Warmer weather is finally upon us, but there's still a lingering bout of sniffles and sneezes plaguing more than just a few cold-season sufferers. While some viruses are only contagious during the fever phase of an illness, the common cold tends to make itself a bit more available to the unlucky host. Once infected, symptoms may not show up for 2 or 3 days.
So just how long is a person contagious once they have the common cold? Well, to put it simple, there really is no set time frame, like 24 hrs etc. There are over 200 types of viruses that cause the common cold, one of the most popular is the rhinovirus. This virus is the cause behind the common cold in around 35% of adults. Also, more than 110 distinct variations of the rhinovirus have been identified to date. The favorite place for the virus to take residency is in your nose. The reason? The virus thrives at it's best at around 91 degrees Fahrenheit, which just so happens to be the temperature inside the human nose. So basically, as long as the virus is present in nasal secretions, you're contagious. Symptoms hang around anywhere from 2 to 14 days, but most people tend to recover in about a week. The rhinovirus itself can live for up to 3 hours on the skin or other surfaces such as door handles, phones, etc.

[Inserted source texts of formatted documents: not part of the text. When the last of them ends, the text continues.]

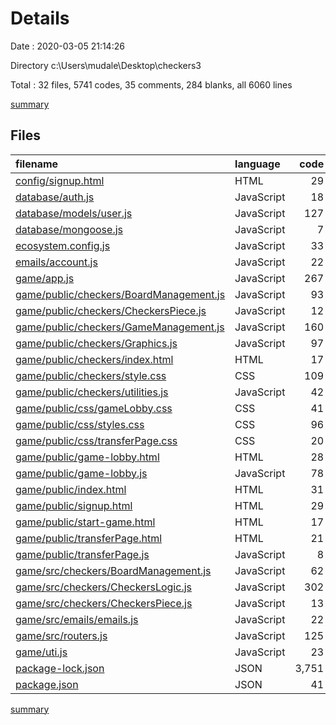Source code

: # Details

Date : 2020-03-05 21:14:26

Directory c:\Users\mudale\Desktop\checkers3

Total : 32 files,  5741 codes, 35 comments, 284 blanks, all 6060 lines

[summary](results.md)

## Files
| filename | language | code | comment | blank | total |
| :--- | :--- | ---: | ---: | ---: | ---: |
| [config/signup.html](/config/signup.html) | HTML | 29 | 6 | 3 | 38 |
| [database/auth.js](/database/auth.js) | JavaScript | 18 | 0 | 4 | 22 |
| [database/models/user.js](/database/models/user.js) | JavaScript | 127 | 15 | 22 | 164 |
| [database/mongoose.js](/database/mongoose.js) | JavaScript | 7 | 0 | 0 | 7 |
| [ecosystem.config.js](/ecosystem.config.js) | JavaScript | 33 | 1 | 3 | 37 |
| [emails/account.js](/emails/account.js) | JavaScript | 22 | 0 | 4 | 26 |
| [game/app.js](/game/app.js) | JavaScript | 267 | 1 | 34 | 302 |
| [game/public/checkers/BoardManagement.js](/game/public/checkers/BoardManagement.js) | JavaScript | 93 | 0 | 9 | 102 |
| [game/public/checkers/CheckersPiece.js](/game/public/checkers/CheckersPiece.js) | JavaScript | 12 | 0 | 0 | 12 |
| [game/public/checkers/GameManagement.js](/game/public/checkers/GameManagement.js) | JavaScript | 160 | 0 | 27 | 187 |
| [game/public/checkers/Graphics.js](/game/public/checkers/Graphics.js) | JavaScript | 97 | 0 | 11 | 108 |
| [game/public/checkers/index.html](/game/public/checkers/index.html) | HTML | 17 | 0 | 3 | 20 |
| [game/public/checkers/style.css](/game/public/checkers/style.css) | CSS | 109 | 0 | 18 | 127 |
| [game/public/checkers/utilities.js](/game/public/checkers/utilities.js) | JavaScript | 42 | 0 | 5 | 47 |
| [game/public/css/gameLobby.css](/game/public/css/gameLobby.css) | CSS | 41 | 2 | 10 | 53 |
| [game/public/css/styles.css](/game/public/css/styles.css) | CSS | 96 | 1 | 14 | 111 |
| [game/public/css/transferPage.css](/game/public/css/transferPage.css) | CSS | 20 | 0 | 0 | 20 |
| [game/public/game-lobby.html](/game/public/game-lobby.html) | HTML | 28 | 0 | 7 | 35 |
| [game/public/game-lobby.js](/game/public/game-lobby.js) | JavaScript | 78 | 1 | 21 | 100 |
| [game/public/index.html](/game/public/index.html) | HTML | 31 | 0 | 3 | 34 |
| [game/public/signup.html](/game/public/signup.html) | HTML | 29 | 0 | 3 | 32 |
| [game/public/start-game.html](/game/public/start-game.html) | HTML | 17 | 0 | 3 | 20 |
| [game/public/transferPage.html](/game/public/transferPage.html) | HTML | 21 | 0 | 4 | 25 |
| [game/public/transferPage.js](/game/public/transferPage.js) | JavaScript | 8 | 0 | 2 | 10 |
| [game/src/checkers/BoardManagement.js](/game/src/checkers/BoardManagement.js) | JavaScript | 62 | 1 | 10 | 73 |
| [game/src/checkers/CheckersLogic.js](/game/src/checkers/CheckersLogic.js) | JavaScript | 302 | 2 | 31 | 335 |
| [game/src/checkers/CheckersPiece.js](/game/src/checkers/CheckersPiece.js) | JavaScript | 13 | 1 | 1 | 15 |
| [game/src/emails/emails.js](/game/src/emails/emails.js) | JavaScript | 22 | 0 | 4 | 26 |
| [game/src/routers.js](/game/src/routers.js) | JavaScript | 125 | 4 | 24 | 153 |
| [game/uti.js](/game/uti.js) | JavaScript | 23 | 0 | 2 | 25 |
| [package-lock.json](/package-lock.json) | JSON | 3,751 | 0 | 1 | 3,752 |
| [package.json](/package.json) | JSON | 41 | 0 | 1 | 42 |

[summary](results.md)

So far there hasn't been a "cure" for the common cold, just a lot of medicines to help alleviate symptoms like runny nose, congestion, sneezing and a few others that come along with it. However, researchers have recently made a breakthrough in the battle of the common cold. According to reports, they have cracked the genetic codes of 99 known cold viruses. With any luck, they may be able to narrow it down to an eventual cure.
Until then, you can treat your symptoms with a multitude of medicines available at your local drug store or pharmacy. Taking a multi-vitamin is a good way to increase your chances of warding off the virus, or at least boost your immune system so that it's stay will be a short one. You can also take the herbal route with ginseng, green tea, or echinacea which have all shown promising results as cold remedies.